From: Lee Revell <rlrevell@joe-job.com>
To: Alan Cox <alan@lxorguk.ukuu.org.uk>
Cc: Mark_H_Johnson@raytheon.com, Takashi Iwai <tiwai@suse.de>,
Andrew Morton <akpm@osdl.org>,
alsa-devel@alsa-project.org, Adrian Bunk <bunk@stusta.de>,
lkml <linux-kernel@vger.kernel.org>,
perex@suse.cz
Subject: Re: Re: 2.6.10-mm1: ALSA ac97 compile error with CONFIG_PM=n
Date: Wed, 05 Jan 2005 12:23:51 -0500 [thread overview]
Message-ID: <1104945831.8589.25.camel@krustophenia.net> (raw)
In-Reply-To: <1104936968.24187.180.camel@localhost.localdomain>
On Wed, 2005-01-05 at 14:56 +0000, Alan Cox wrote:
> On Mer, 2005-01-05 at 14:21, Mark_H_Johnson@raytheon.com wrote:
> > > The default blocking behavior of OSS devices was changed recently.
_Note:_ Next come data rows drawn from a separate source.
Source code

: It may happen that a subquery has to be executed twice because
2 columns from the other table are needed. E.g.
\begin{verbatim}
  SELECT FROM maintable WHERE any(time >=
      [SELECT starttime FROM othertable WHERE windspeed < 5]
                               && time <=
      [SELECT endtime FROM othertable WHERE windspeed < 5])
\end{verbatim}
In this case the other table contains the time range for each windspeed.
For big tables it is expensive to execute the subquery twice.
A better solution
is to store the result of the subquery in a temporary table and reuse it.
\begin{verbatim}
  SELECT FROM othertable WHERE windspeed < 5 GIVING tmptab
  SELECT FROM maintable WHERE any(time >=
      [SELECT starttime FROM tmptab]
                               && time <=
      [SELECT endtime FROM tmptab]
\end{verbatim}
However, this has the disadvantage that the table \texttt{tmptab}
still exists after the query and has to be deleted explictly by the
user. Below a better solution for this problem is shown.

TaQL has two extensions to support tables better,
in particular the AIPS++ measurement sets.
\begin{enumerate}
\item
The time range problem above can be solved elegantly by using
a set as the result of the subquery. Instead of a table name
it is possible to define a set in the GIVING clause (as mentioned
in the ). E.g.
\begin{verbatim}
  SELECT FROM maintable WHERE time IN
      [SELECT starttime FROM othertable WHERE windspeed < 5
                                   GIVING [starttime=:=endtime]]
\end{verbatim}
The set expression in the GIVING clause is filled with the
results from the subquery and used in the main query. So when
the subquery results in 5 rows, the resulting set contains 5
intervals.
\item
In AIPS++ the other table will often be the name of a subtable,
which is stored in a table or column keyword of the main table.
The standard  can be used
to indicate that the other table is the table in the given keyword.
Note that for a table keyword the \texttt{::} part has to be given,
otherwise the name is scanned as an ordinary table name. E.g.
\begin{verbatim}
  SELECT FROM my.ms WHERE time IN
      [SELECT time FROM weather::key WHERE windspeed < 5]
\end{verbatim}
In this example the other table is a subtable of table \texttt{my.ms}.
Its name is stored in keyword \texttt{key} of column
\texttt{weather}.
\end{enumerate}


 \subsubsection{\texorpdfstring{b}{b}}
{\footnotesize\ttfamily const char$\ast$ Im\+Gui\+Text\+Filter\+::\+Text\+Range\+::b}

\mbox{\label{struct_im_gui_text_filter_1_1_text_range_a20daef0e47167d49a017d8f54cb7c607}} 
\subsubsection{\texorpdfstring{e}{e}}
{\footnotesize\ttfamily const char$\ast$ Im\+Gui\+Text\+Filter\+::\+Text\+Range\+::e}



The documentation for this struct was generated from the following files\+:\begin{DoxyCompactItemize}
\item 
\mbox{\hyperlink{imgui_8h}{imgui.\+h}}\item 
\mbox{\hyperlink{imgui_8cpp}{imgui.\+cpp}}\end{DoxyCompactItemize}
> > > When the device is in use, open returns -EBUSY immediately in the
> > > latest version while it was blocked until released in the former
> > > version.
> > I suppose there was a "good reason" for changing the user level
> > interface in this way. Could you [or someone else] explain that and
> > if you would consider changing it back (to stop breaking old applications)?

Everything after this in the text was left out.